Four CSE co-authored papers presented at PLDI 2021
Four papers co-authored by eight CSE researchers were presented at the 2021 Programming Language Design and Implementation conference, the premier forum for researchers, developers, practitioners, and students to present research on programming language design and implementation.
Learn more about the papers:
Gefei Zuo (University of Michigan), Jiacheng Ma (University of Michigan), Andrew Quinn (University of Michigan), Pramod Bhatotia (TU Munich), Pedro Fonseca (Purdue University), Baris Kasikci (University of Michigan)
Reproducing production failures is crucial for software reliability, but existing bug reproduction approaches are not efficient, effective, or accurate enough for production systems. As a result, the tools can’t handle a number of possible uses for failure reproduction (like debugging, security forensics, and fuzzing). The paper proposes Execution Reconstruction (ER), a technique that strikes a better balance between efficiency, effectiveness, and accuracy for reproducing production failures. ER uses hardware-assisted control and data tracing to make a technique known as symbolic execution viable for reproducing failures. Its key novelty is the ability to identify data values that are inexpensive to monitor and useful for getting around symbolic execution’s scalability limitations. Unlike existing tools, ER reproduces fully replayable executions that can power a variety of debugging and reliability use cases. It does so while incurring an average of 0.3% runtime overhead.
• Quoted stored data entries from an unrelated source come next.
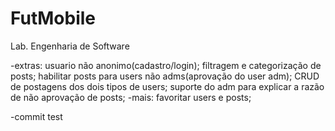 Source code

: # FutMobile
Lab. Engenharia de Software

-extras:
	usuario não anonimo(cadastro/login);
	filtragem e categorização de posts;
	habilitar posts para users não adms(aprovação do user adm);
	CRUD de postagens dos dois tipos de users;
	suporte do adm para explicar a razão de não aprovação de posts;
-mais:
	favoritar users e posts;
	
-commit test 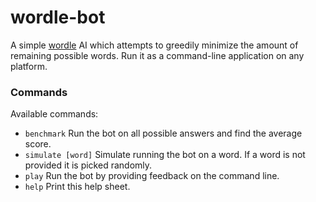 # wordle-bot

A simple [wordle](https://www.powerlanguage.co.uk/wordle/) AI which attempts to greedily minimize the amount of remaining possible words. Run it as a command-line application on any platform.

### Commands
Available commands:
* `benchmark`         Run the bot on all possible answers and find the average score.
* `simulate [word]`   Simulate running the bot on a word. If a word is not provided it is picked randomly.
* `play`              Run the bot by providing feedback on the command line.
* `help`              Print this help sheet.
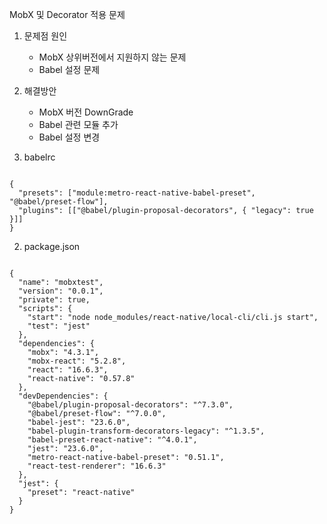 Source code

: MobX 및 Decorator 적용 문제

1. 문제점 원인
    - MobX 상위버전에서 지원하지 않는 문제
    - Babel 설정 문제
    
1. 해결방안
    - MobX 버전 DownGrade
    - Babel 관련 모듈 추가
    - Babel 설정 변경
    
    
1. babelrc
<pre><code>
{
  "presets": ["module:metro-react-native-babel-preset", "@babel/preset-flow"],
  "plugins": [["@babel/plugin-proposal-decorators", { "legacy": true }]]
}
</code></pre>

2. package.json
<pre><code>
{
  "name": "mobxtest",
  "version": "0.0.1",
  "private": true,
  "scripts": {
    "start": "node node_modules/react-native/local-cli/cli.js start",
    "test": "jest"
  },
  "dependencies": {
    "mobx": "4.3.1",
    "mobx-react": "5.2.8",
    "react": "16.6.3",
    "react-native": "0.57.8"
  },
  "devDependencies": {
    "@babel/plugin-proposal-decorators": "^7.3.0",
    "@babel/preset-flow": "^7.0.0",
    "babel-jest": "23.6.0",
    "babel-plugin-transform-decorators-legacy": "^1.3.5",
    "babel-preset-react-native": "^4.0.1",
    "jest": "23.6.0",
    "metro-react-native-babel-preset": "0.51.1",
    "react-test-renderer": "16.6.3"
  },
  "jest": {
    "preset": "react-native"
  }
}
</code></pre>
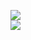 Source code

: [![](https://img.shields.io/badge/Made%20With-Github%20Spray-lightgrey.svg?style=for-the-badge&logo=github)](https://github.com/Annihil/github-spray#4887)  
[![](https://i.imgur.com/2DrTn0Z.gif)](https://github.com/Annihil/github-spray) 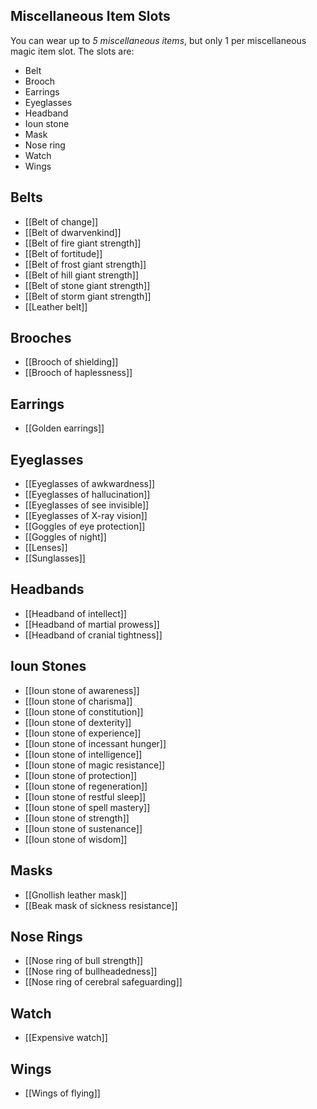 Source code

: ## Miscellaneous Item Slots

You can wear up to *5 miscellaneous items*, but only 1 per miscellaneous magic item slot. The slots are:
- Belt
- Brooch
- Earrings
- Eyeglasses
- Headband
- Ioun stone
- Mask
- Nose ring
- Watch
- Wings

## Belts

- [[Belt of change]]
- [[Belt of dwarvenkind]]
- [[Belt of fire giant strength]]
- [[Belt of fortitude]]
- [[Belt of frost giant strength]]
- [[Belt of hill giant strength]]
- [[Belt of stone giant strength]]
- [[Belt of storm giant strength]]
- [[Leather belt]] 

## Brooches

- [[Brooch of shielding]]
- [[Brooch of haplessness]]

## Earrings

- [[Golden earrings]]

## Eyeglasses

- [[Eyeglasses of awkwardness]]
- [[Eyeglasses of hallucination]]
- [[Eyeglasses of see invisible]]
- [[Eyeglasses of X-ray vision]]
- [[Goggles of eye protection]]
- [[Goggles of night]]
- [[Lenses]]
- [[Sunglasses]]

## Headbands

- [[Headband of intellect]]
- [[Headband of martial prowess]]
- [[Headband of cranial tightness]]

## Ioun Stones

- [[Ioun stone of awareness]]
- [[Ioun stone of charisma]]
- [[Ioun stone of constitution]]
- [[Ioun stone of dexterity]]
- [[Ioun stone of experience]]
- [[Ioun stone of incessant hunger]]
- [[Ioun stone of intelligence]]
- [[Ioun stone of magic resistance]]
- [[Ioun stone of protection]]
- [[Ioun stone of regeneration]]
- [[Ioun stone of restful sleep]]
- [[Ioun stone of spell mastery]]
- [[Ioun stone of strength]]
- [[Ioun stone of sustenance]]
- [[Ioun stone of wisdom]]

## Masks

- [[Gnollish leather mask]]
- [[Beak mask of sickness resistance]]

## Nose Rings

- [[Nose ring of bull strength]]
- [[Nose ring of bullheadedness]]
- [[Nose ring of cerebral safeguarding]]

## Watch

- [[Expensive watch]]

## Wings

- [[Wings of flying]] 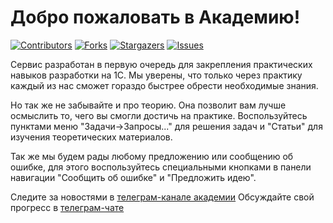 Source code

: # Добро пожаловать в Академию!

<a name="readme-top"></a>

<!-- PROJECT SHIELDS -->
<!--
*** I'm using markdown "reference style" links for readability.
*** Reference links are enclosed in brackets [ ] instead of parentheses ( ).
*** See the bottom of this document for the declaration of the reference variables
*** for contributors-url, forks-url, etc. This is an optional, concise syntax you may use.
*** https://www.markdownguide.org/basic-syntax/#reference-style-links
-->
[![Contributors][contributors-shield]][contributors-url]
[![Forks][forks-shield]][forks-url]
[![Stargazers][stars-shield]][stars-url]
[![Issues][issues-shield]][issues-url]

Сервис разработан в первую очередь для закрепления практических навыков разработки на 1С.
Мы уверены, что только через практику каждый из нас сможет гораздо быстрее обрести необходимые знания.

Но так же не забывайте и про теорию. Она позволит вам лучше осмыслить то, чего вы смогли достичь на практике.
Воспользуйтесь пунктами меню "Задачи->Запросы..." для решения задач и "Статьи" для изучения теоретических материалов.

Так же мы будем рады любому предложению или сообщению об ошибке, для этого воспользуйтесь специальными кнопками в
панели навигации "Сообщить об ошибке" и "Предложить идею". 

Следите за новостями в <a href="https://t.me/academy_devins">телеграм-канале академии</a>
Обсуждайте свой прогресс в  <a href="https://t.me/+lovD4Zd3qS40YmQy"> телеграм-чате </a>



<!-- MARKDOWN LINKS & IMAGES -->
<!-- https://www.markdownguide.org/basic-syntax/#reference-style-links -->
[contributors-shield]: https://img.shields.io/github/contributors/leandr92/Academy_Devins?style=for-the-badge
[contributors-url]: https://github.com/github/downloads/:leandr92/:Academy_Devins/total
[forks-shield]: https://img.shields.io/github/forks/leandr92/Academy_Devins?style=for-the-badge
[forks-url]: https://github.com/github/forks/:leandr92/:Academy_Devins/total
[stars-shield]: https://img.shields.io/github/stars/leandr92/Academy_Devins?style=for-the-badge
[stars-url]: https://github.com/github/stars/:leandr92/:Academy_Devins/total
[issues-shield]: https://img.shields.io/github/issues/leandr92/Academy_Devins?style=for-the-badge
[issues-url]: https://github.com/github/issues/:leandr92/:Academy_Devins/total
[product-screenshot]: images/screenshot.png

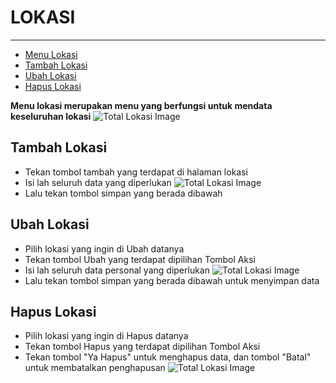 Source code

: # LOKASI

---

- [Menu Lokasi](#menu-lokasi)
- [Tambah Lokasi](#tambah-lokasi)
- [Ubah Lokasi](#ubah-lokasi)
- [Hapus Lokasi](#hapus-lokasi)

<a name="menu-lokasi"></a>

**Menu lokasi merupakan menu yang berfungsi untuk mendata keseluruhan lokasi**
![Total Lokasi Image](/dokumentasi/utama/lokasi/1.png)

<a name="tambah-lokasi"></a>

## Tambah Lokasi

- Tekan tombol tambah yang terdapat di halaman lokasi
- Isi lah seluruh data yang diperlukan
![Total Lokasi Image](/dokumentasi/utama/lokasi/2.png)
- Lalu tekan tombol simpan yang berada dibawah

<a name="ubah-lokasi"></a>

## Ubah Lokasi

- Pilih lokasi yang ingin di Ubah datanya
- Tekan tombol Ubah yang terdapat dipilihan Tombol Aksi
- Isi lah seluruh data personal yang diperlukan
![Total Lokasi Image](/dokumentasi/utama/lokasi/3.png)
- Lalu tekan tombol simpan yang berada dibawah untuk menyimpan data

<a name="hapus-lokasi"></a>

## Hapus Lokasi

- Pilih lokasi yang ingin di Hapus datanya
- Tekan tombol Hapus yang terdapat dipilihan Tombol Aksi
- Tekan tombol "Ya Hapus" untuk menghapus data, dan tombol "Batal" untuk membatalkan penghapusan
![Total Lokasi Image](/dokumentasi/utama/lokasi/4.png)
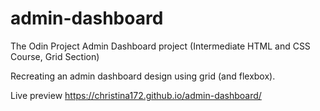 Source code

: # admin-dashboard

The Odin Project Admin Dashboard project (Intermediate HTML and CSS Course, Grid Section)

Recreating an admin dashboard design using grid (and flexbox).

Live preview https://christina172.github.io/admin-dashboard/


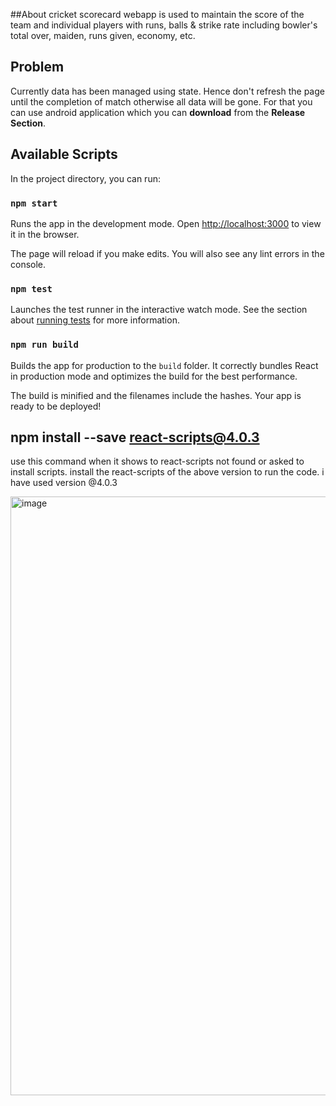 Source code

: ##About
cricket scorecard webapp is used to maintain the score of the team and individual players with runs, balls & strike rate including bowler's total over, maiden, runs given, economy, etc.

## Problem

Currently data has been managed using state. Hence don't refresh the page until the completion of match otherwise all data will be gone. For that you can use android application which you can **download** from the **Release Section**.

## Available Scripts

In the project directory, you can run:

### `npm start`

Runs the app in the development mode. Open [http://localhost:3000](http://localhost:3000) to view it in the browser.

The page will reload if you make edits. You will also see any lint errors in the console.

### `npm test`

Launches the test runner in the interactive watch mode. See the section about [running tests](https://facebook.github.io/create-react-app/docs/running-tests) for more information.

### `npm run build`

Builds the app for production to the `build` folder. It correctly bundles React in production mode and optimizes the build for the best performance.

The build is minified and the filenames include the hashes. Your app is ready to be deployed!
## npm install --save react-scripts@4.0.3
use this command when it shows to react-scripts not found or asked to install scripts. install the react-scripts of the above version to run the code. i have used version @4.0.3


<img width="958" alt="image" src="https://user-images.githubusercontent.com/88225022/182921198-e59f53f5-5f1b-46d2-adde-69cafef6b441.png">
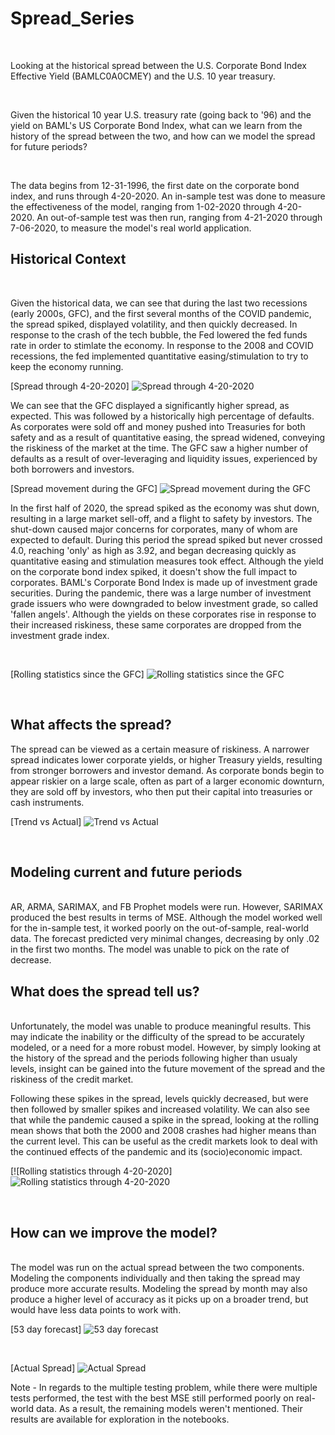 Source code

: # Spread_Series

<br/>

Looking at the historical spread between the U.S. Corporate Bond Index Effective Yield (BAMLC0A0CMEY) and the U.S. 10 year treasury. 

<br/>

Given the historical 10 year U.S. treasury rate (going back to '96) and the yield on BAML's US Corporate Bond Index, what can we learn from the history of the spread between the two, and how can we model the spread for future periods?

<br/>

The data begins from 12-31-1996, the first date on the corporate bond index, and runs through 4-20-2020. An in-sample test was done to measure the effectiveness of the model, ranging from 1-02-2020 through 4-20-2020. An out-of-sample test was then run, ranging from 4-21-2020 through 7-06-2020, to measure the model's real world application.

## Historical Context

<br/>

Given the historical data, we can see that during the last two recessions (early 2000s, GFC), and the first several months of the COVID pandemic, the spread spiked, displayed volatility, and then quickly decreased. In response to the crash of the tech bubble, the Fed lowered the fed funds rate in order to stimlate the economy. In response to the 2008 and COVID recessions, the fed implemented quantitative easing/stimulation to try to keep the economy running. 

[Spread through 4-20-2020]
![Spread through 4-20-2020](Images/Thru_4-20.png)

We can see that the GFC displayed a significantly higher spread, as expected. This was followed by a historically high percentage of defaults. As corporates were sold off and money pushed into Treasuries for both safety and as a result of quantitative easing, the spread widened, conveying the riskiness of the market at the time. The GFC saw a higher number of defaults as a result of over-leveraging and liquidity issues, experienced by both borrowers and investors. 

[Spread movement during the GFC]
![Spread movement during the GFC](Images/GFC.png)

In the first half of 2020, the spread spiked as the economy was shut down, resulting in a large market sell-off, and a flight to safety by investors. The shut-down caused major concerns for corporates, many of whom are expected to default. During this period the spread spiked but never crossed 4.0, reaching 'only' as high as 3.92, and began decreasing quickly as quantitative easing and stimulation measures took effect. Although the yield on the corporate bond index spiked, it doesn't show the full impact to corporates. BAML's Corporate Bond Index is made up of investment grade securities. During the pandemic, there was a large number of investment grade issuers who were downgraded to below investment grade, so called 'fallen angels'. Although the yields on these corporates rise in response to their increased riskiness, these same corporates are dropped from the investment grade index.



<br/>

[Rolling statistics since the GFC]
![Rolling statistics since the GFC](Images/GFC_thru_Present.png)

<br/>

## What affects the spread?

The spread can be viewed as a certain measure of riskiness. A narrower spread indicates lower corporate yields, or higher Treasury yields, resulting from stronger borrowers and investor demand. As corporate bonds begin to appear riskier on a large scale, often as part of a larger economic downturn, they are sold off by investors, who then put their capital into treasuries or cash instruments. 

[Trend vs Actual]
![Trend vs Actual](Images/Trend_v_Original.png)

<br/>

## Modeling current and future periods
<br/>
AR, ARMA, SARIMAX, and FB Prophet models were run. However, SARIMAX produced the best results in terms of MSE. Although the model worked well for the in-sample test, it worked poorly on the out-of-sample, real-world data. The forecast predicted very minimal changes, decreasing by only .02 in the first two months. The model was unable to pick on the rate of decrease.

<br/>

## What does the spread tell us?
<br/>
Unfortunately, the model was unable to produce meaningful results. This may indicate the inability or the difficulty of the spread to be accurately modeled, or a need for a more robust model. However, by simply looking at the history of the spread and the periods following higher than usualy levels, insight can be gained into the future movement of the spread and the riskiness of the credit market. 

Following these spikes in the spread, levels quickly decreased, but were then followed by smaller spikes and increased volatility. We can also see that while the pandemic caused a spike in the spread, looking at the rolling mean shows that both the 2000 and 2008 crashes had higher means than the current level. This can be useful as the credit markets look to deal with the continued effects of the pandemic and its (socio)economic impact. 

[![Rolling statistics through 4-20-2020]
![Rolling statistics through 4-20-2020](Images/Rolling.png)

<br/>

## How can we improve the model?
<br/>
The model was run on the actual spread between the two components. Modeling the components individually and then taking the spread may produce more accurate results. Modeling the spread by month may also produce a higher level of accuracy as it picks up on a broader trend, but would have less data points to work with.

[53 day forecast]
![53 day forecast](Images/53_days_out.png)

<br/>

[Actual Spread]
![Actual Spread](Images/April_thru_July.png)

Note - In regards to the multiple testing problem, while there were multiple tests performed, the test with the best MSE still performed poorly on real-world data. As a result, the remaining models weren't mentioned. Their results are available for exploration in the notebooks.

<br/>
Cyrus Omar (University of Michigan), David Moon (University of Michigan), Andrew Blinn (University of Michigan), Ian Voysey (Carnegie Mellon University), Nick Collins (University of Chicago), Ravi Chugh (University of Chicago)
Text editing is powerful, but some types of expressions are more naturally represented and manipulated graphically. Examples include expressions that compute colors, music, animations, tabular data, plots, diagrams, and other domain-specific data structures. This paper introduces live literals, or livelits, which allow clients to fill holes of types like these by directly manipulating a user-defined graphical user interface (GUI) embedded persistently into code. Livelits are unique in that they are compositional: a livelit GUI can itself embed spliced expressions, which are typed, lexically scoped, and can in turn embed other livelits. Livelits are also uniquely live: a livelit can provide continuous feedback about the run-time implications of the user’s choices even when splices mention bound variables, because the system continuously gathers closures associated with the hole that the livelit is filling.
Shankara Pailoor (University of Texas at Austin), Yuepeng Wang (University of Pennsylvania), Xinyu Wang (University of Michigan), Isil Dillig (University of Texas at Austin)
Implementations of many data structures use several correlated fields to improve their performance; however, inconsistencies between these fields can be a source of serious program errors. To address this problem, the researchers propose a new technique for automatically refining data structures from integrity constraints. The researchers evaluated their method on 25 data structures from popular Java projects and showed that it can successfully refine 23 of them. They also compared the method against two state-of-the-art synthesis tools and performed an ablation study to justify their design choices.
Qiaochu Chen (University of Texas at Austin), Aaron Lamoreaux (University of Texas at Austin), Xinyu Wang (University of Michigan), Greg Durrett (University of Texas at Austin), Osbert Bastani (University of Pennsylvania), Isil Dillig (University of Texas at Austin)
This paper proposes a new technique for extracting information from webpages based on program synthesis. Given a natural language query and a few labeled webpages, the method synthesizes a program that can be used to extract similar types of information from other, unlabeled webpages. The researchers implemented their ideas in a new tool called WebQA and evaluated it on 25 different tasks across multiple domains. The experiments showed that WebQA significantly outperforms existing tools such as state-of-the-art question answering models and wrapper induction systems.